You can't really build somethat that's "not" something else. You build
something that is. Sure, less is sometimes more. But focusing on things
to leave out often leads to throwing the baby out with the bathwater. Yes,
there are very often things you can safely drop from the feature set. However,
this has attached risks. In the kind of chaotic environment we have now it is
easy to rationalize away things that could really be unidentified "must haves".
It's not too bad if you can just add them in later if necessary.
However, if this
means re-architecture then you may find yourself in great difficulties. There is
The dilemma with Mobile Handsets has always been the fact that any given
person usually uses at most 10% of the features. 5% are very basic features.

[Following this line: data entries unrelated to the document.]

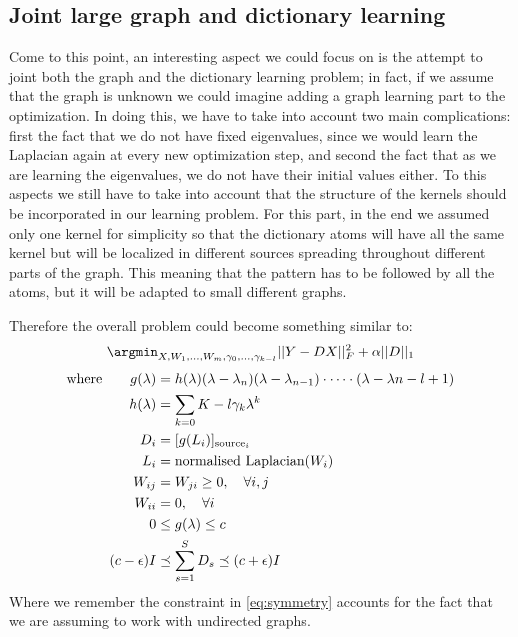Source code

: \subsection{Joint large graph and dictionary learning}
Come to this point, an interesting aspect we could focus on is the attempt to joint both the graph and the dictionary learning problem; in fact, if we assume that the graph is unknown we could imagine adding a graph learning part to the optimization. In doing this, we have to take into account two main complications: first the fact that we do not have fixed eigenvalues, since we would learn the Laplacian again at every new optimization step, and second the fact that as we are learning the eigenvalues, we do not have their initial values either. To this aspects we still have to take into account that the structure of the kernels should be incorporated in our learning problem. For this part, in the end we assumed only one kernel for simplicity so that the dictionary atoms will have all the same kernel but will be localized in different sources spreading throughout different parts of the graph. This meaning that the pattern has to be followed by all the atoms, but it will be adapted to small different graphs.

Therefore the overall problem could become something similar to:
\begin{equation}
\argmin_{X,W_1,\dots,W_m,\gamma_0,\dots,\gamma_{k-l}} ||Y - DX||^2_F + \alpha||D||_1
\label{eq:overallProblem}
\end{equation}
\begin{align}
\text{where} \qquad g(\lambda) &= h(\lambda)(\lambda - \lambda_n)(\lambda - \lambda_{n-1})\cdot \dots \cdot (\lambda - \lambda{n-l+1}) \notag\\
h(\lambda) &= \sum_{k=0}{K-l}\gamma_k\lambda^{k} \notag\\
D_i &= [g(L_i)]_{\text{source}_i} \notag\\
L_i &= \text{normalised Laplacian}(W_i) \notag\\
W_{ij} &= W_{ji} \geq 0, \quad \forall i,j \label{eq:symmetry}\\
W_{ii} &= 0, \quad \forall i \notag\\
0 &\leq g(\lambda) \leq c \\
(c-\epsilon)I &\preceq \sum_{s=1}^{S}D_s \preceq (c+\epsilon)I
\end{align}
Where we remember the constraint in \ref{eq:symmetry} accounts for the fact that we are assuming to work with undirected graphs.\\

The other 5% are drawn from the 95%. A successful (economically) handset
model will often have few features that NOBODY uses. This effect will not
go away just by saying we're not really a handset. In the consumer market if it
walks like a duck and talks like a duck its a duck. Perhaps I am a wrong
in supposing that you're after the mass market? Perhaps you just want to
sell a few thousand a month of niche product to Linux geeks. But I am assuming
somebody wants to make some serious money here. IMHO, you could be
in multiple 100K's per month by Christmas 2008 if you don't screw the pooch
by ignoring the ultimate mass market consumers of these devices.
> We have no interest to support an AT command interface to any external
> entity outside of our devices, at least certainly not for another 12
> months, if not beyond that.
Do you really mean you want to exclude say a windows-only user from
sending a FAX through your device. Do you really mean you don't want
to tap into KU250 in your other pocket? Do you want to cut off xyz's corp's
win2000 laptops from GPRS?
> Similarly, we don't have any intention to implement MMS, WAP, WML, etc.
Do you really think there is not demand for these, especially MMS. Do you
think there is some factor out there is going to cause $0.01/kilobyte pricing
to disappear from every market in the world? It's about mobility and ubiquity!
> So to us, GSM in the mobile communications device (which we actually
> don't call a phone ourselves!) is a technology to provide one particular
> (minor) feature such a GSM voice calls, and to provide IP access over
> GPRS (and later 3G).
It's not a phone, it's an experience! :-)
You'll eventually find that you have to reduce "what is openmoko" or "what is
a FIC phone" (as my kids call it) to the elevator conversation. (15 second
"what do you guys make"?) I think you might end up closer to something
like "we make an open source mobile phone with any kind of feature you can
imagine including a built in linux desktop". Philosophically you can think
of it as anything you want but I think in the end you'll be unavoidably attached
to "mobile handset" or "cellphone" or whatever localized term for ME. I don't
think you'll be saying "we make great Linux PDA's with a built-in phone". How
many "what's a PDA" versus "what a mobile phone" do you think there are in
> If somebody wants to provide internet access to another device (i.e. his
> laptop), our strategy is to do this via USB ethernet, BNEP or even WiFi.
> The Neo becomes your portable access point, to which you talk TCP/IP.
> So this requirement for 'another 7.07 layer' really doesn't exist on our
Unfortunately, the world is filled with legacies and trying to escape from them
leaves you vulnerable to competition that does the same thing as you, maybe
not as good as you, but deals better with the real world legacies. Earliest does
not usually win. Best does not usually win. Early Enough Good Enough usually
All of the above is just my humble opinion.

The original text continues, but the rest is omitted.